- _WORK TO BE COMPLETED_: Sort through the data and copy the lines holding the word "conta".

- _LISTED RECORDS_:
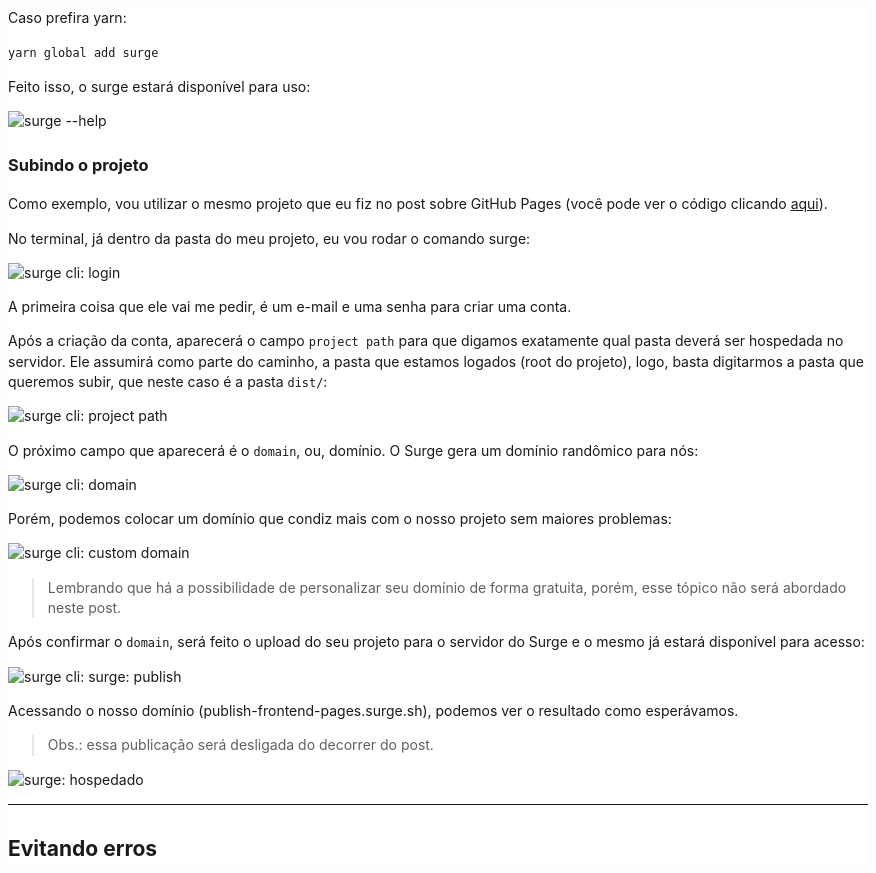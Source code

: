 Caso prefira yarn:

```bash
yarn global add surge
```

Feito isso, o surge estará disponível para uso:

![surge --help](./assets/surge-cli.png)

### Subindo o projeto

Como exemplo, vou utilizar o mesmo projeto que eu fiz no post sobre GitHub Pages (você pode ver o código clicando [aqui](https://github.com/studentraul/github-pages-medium)).

No terminal, já dentro da pasta do meu projeto, eu vou rodar o comando surge:

![surge cli: login](./assets/surge-cli-login.png)

A primeira coisa que ele vai me pedir, é um e-mail e uma senha para criar uma conta.

Após a criação da conta, aparecerá o campo `project path` para que digamos exatamente qual pasta deverá ser hospedada no servidor. Ele assumirá como parte do caminho, a pasta que estamos logados (root do projeto), logo, basta digitarmos a pasta que queremos subir, que neste caso é a pasta `dist/`:

![surge cli: project path](./assets/surge-cli-dist.png)

O próximo campo que aparecerá é o `domain`, ou, domínio. O Surge gera um domínio randômico para nós:

![surge cli: domain](./assets/surge-cli-domain.png)

Porém, podemos colocar um domínio que condiz mais com o nosso projeto sem maiores problemas:

![surge cli: custom domain](./assets/surge-cli-custom-domain.png)

> Lembrando que há a possibilidade de personalizar seu domínio de forma gratuita, porém, esse tópico não será abordado neste post.

Após confirmar o `domain`, será feito o upload do seu projeto para o servidor do Surge e o mesmo já estará disponível para acesso:

![surge cli: surge: publish](./assets/surge-cli-deploy-success.png)

Acessando o nosso domínio (publish-frontend-pages.surge.sh), podemos ver o resultado como esperávamos.

> Obs.: essa publicação será desligada do decorrer do post.

![surge: hospedado](./assets/page-live.png)

<gif src="https://media.giphy.com/media/l42P7LGjW2aGRfvXy/giphy.gif" caption="Yaaass..."></gif>

---

## Evitando erros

- _COMPLETED EXERCISE_:
A primeira coisa que ele vai me pedir, é um e-mail e uma senha para criar uma conta.
Após a criação da conta, aparecerá o campo `project path` para que digamos exatamente qual pasta deverá ser hospedada no servidor. Ele assumirá como parte do caminho, a pasta que estamos logados (root do projeto), logo, basta digitarmos a pasta que queremos subir, que neste caso é a pasta `dist/`:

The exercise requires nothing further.